Gold was first found at Kildonan in 1818 when a nugget weighing around 10 pennyweights was found in the River Helms-dale. However, it was not until 1868 that the Kil-donan Gold Rush really took off, after a local man Robert Gilchrist, who had spent 17 years in the goldfields of Australia, found the yellow metal near his home. He had asked permission from the Duke of Sutherland to pan the gravels of the River Helmsdale and he included a methodical prospecting of its tributaries, where he found the greatest concentrations of gold to be in the Suisgill and Kildonan Burns. This led to a gold rush, attracting 3000 prospectors at its height. When news spread of the finds in Sutherland, a number of experienced miners from the Yukon and elsewhere joined a stream of novices to investigate the Strath of Kildonan.

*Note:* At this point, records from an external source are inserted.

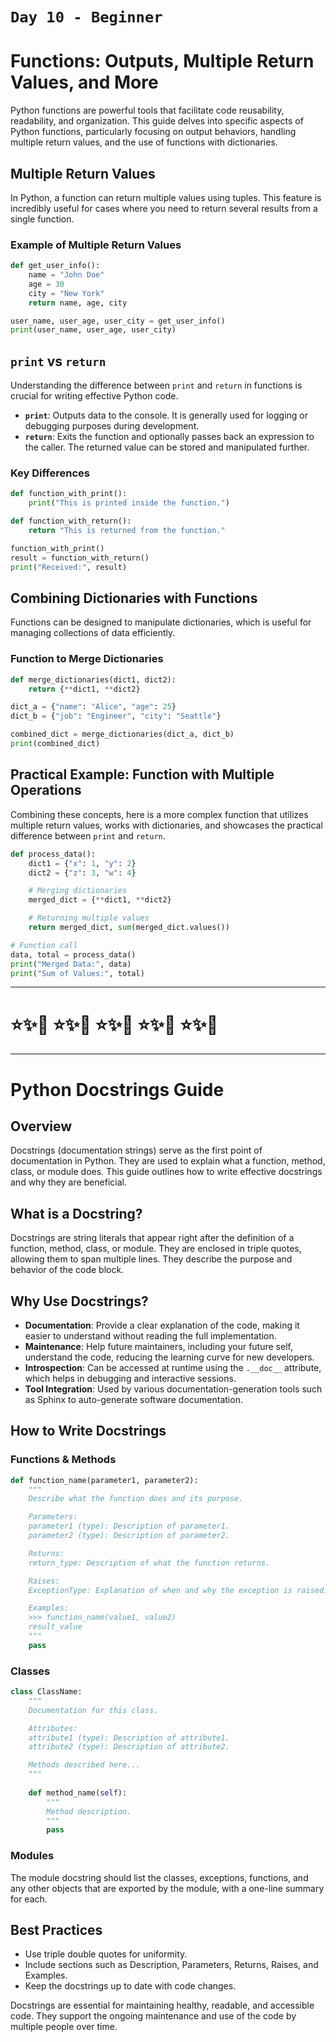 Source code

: # `Day 10 - Beginner`

# Functions: Outputs, Multiple Return Values, and More

Python functions are powerful tools that facilitate code reusability, readability, and organization. This guide delves into specific aspects of Python functions, particularly focusing on output behaviors, handling multiple return values, and the use of functions with dictionaries.

## Multiple Return Values

In Python, a function can return multiple values using tuples. This feature is incredibly useful for cases where you need to return several results from a single function.

### Example of Multiple Return Values

```python
def get_user_info():
    name = "John Doe"
    age = 30
    city = "New York"
    return name, age, city

user_name, user_age, user_city = get_user_info()
print(user_name, user_age, user_city)
```

## `print` vs `return`

Understanding the difference between `print` and `return` in functions is crucial for writing effective Python code.

- **`print`**: Outputs data to the console. It is generally used for logging or debugging purposes during development.
- **`return`**: Exits the function and optionally passes back an expression to the caller. The returned value can be stored and manipulated further.

### Key Differences

```python
def function_with_print():
    print("This is printed inside the function.")

def function_with_return():
    return "This is returned from the function."

function_with_print()
result = function_with_return()
print("Received:", result)
```

## Combining Dictionaries with Functions

Functions can be designed to manipulate dictionaries, which is useful for managing collections of data efficiently.

### Function to Merge Dictionaries

```python
def merge_dictionaries(dict1, dict2):
    return {**dict1, **dict2}

dict_a = {"name": "Alice", "age": 25}
dict_b = {"job": "Engineer", "city": "Seattle"}

combined_dict = merge_dictionaries(dict_a, dict_b)
print(combined_dict)
```

## Practical Example: Function with Multiple Operations

Combining these concepts, here is a more complex function that utilizes multiple return values, works with dictionaries, and showcases the practical difference between `print` and `return`.

```python
def process_data():
    dict1 = {"x": 1, "y": 2}
    dict2 = {"z": 3, "w": 4}

    # Merging dictionaries
    merged_dict = {**dict1, **dict2}

    # Returning multiple values
    return merged_dict, sum(merged_dict.values())

# Function call
data, total = process_data()
print("Merged Data:", data)
print("Sum of Values:", total)
```

---

# ⭐️✨🌸 ⭐️✨🌸 ⭐️✨🌸 ⭐️✨🌸 ⭐️✨🌸 

---


# Python Docstrings Guide

## Overview
Docstrings (documentation strings) serve as the first point of documentation in Python. They are used to explain what a function, method, class, or module does. This guide outlines how to write effective docstrings and why they are beneficial.

## What is a Docstring?
Docstrings are string literals that appear right after the definition of a function, method, class, or module. They are enclosed in triple quotes, allowing them to span multiple lines. They describe the purpose and behavior of the code block.

## Why Use Docstrings?
- **Documentation**: Provide a clear explanation of the code, making it easier to understand without reading the full implementation.
- **Maintenance**: Help future maintainers, including your future self, understand the code, reducing the learning curve for new developers.
- **Introspection**: Can be accessed at runtime using the `.__doc__` attribute, which helps in debugging and interactive sessions.
- **Tool Integration**: Used by various documentation-generation tools such as Sphinx to auto-generate software documentation.

## How to Write Docstrings
### Functions & Methods
```python
def function_name(parameter1, parameter2):
    """
    Describe what the function does and its purpose.

    Parameters:
    parameter1 (type): Description of parameter1.
    parameter2 (type): Description of parameter2.

    Returns:
    return_type: Description of what the function returns.

    Raises:
    ExceptionType: Explanation of when and why the exception is raised.

    Examples:
    >>> function_name(value1, value2)
    result_value
    """
    pass
```

### Classes
```python
class ClassName:
    """
    Documentation for this class.

    Attributes:
    attribute1 (type): Description of attribute1.
    attribute2 (type): Description of attribute2.

    Methods described here...
    """
    
    def method_name(self):
        """
        Method description.
        """
        pass
```

### Modules
The module docstring should list the classes, exceptions, functions, and any other objects that are exported by the module, with a one-line summary for each.

## Best Practices
- Use triple double quotes for uniformity.
- Include sections such as Description, Parameters, Returns, Raises, and Examples.
- Keep the docstrings up to date with code changes.

Docstrings are essential for maintaining healthy, readable, and accessible code. They support the ongoing maintenance and use of the code by multiple people over time.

The Duke of Suther-land issued licences to over 600 prospectors at a cost of £1 a month for 40 square feet -and in the first bout of digging and panning £12,000 worth of gold was produced, worth £1 million today. Most of it was made into jewellery by Inverness goldsmiths P G Wilson.
Two shanty towns grew up in the area, Baile an Or (town of gold) at Kildonan and Carn na Buth (hill of tents) at Suisgill. Two hundred licences were being issued a month at this stage, and men were digging everywhere across the hillsides. But it all came to a sudden halt at the end of December 1869 when complaints of disruption from farmers, sportsmen and anglers made the duke reluctant to issue any more licences.
For many, it had been hard work for very little reward. But today the romance and excitement involved in the search still goes on, with enthusiasts panning the same burns for a trace of gold. Those who don't have their own equipment can hire it at the Strath Ullie Gift Shop in Helmsdale, where leaflets on how to pan for gold are also available.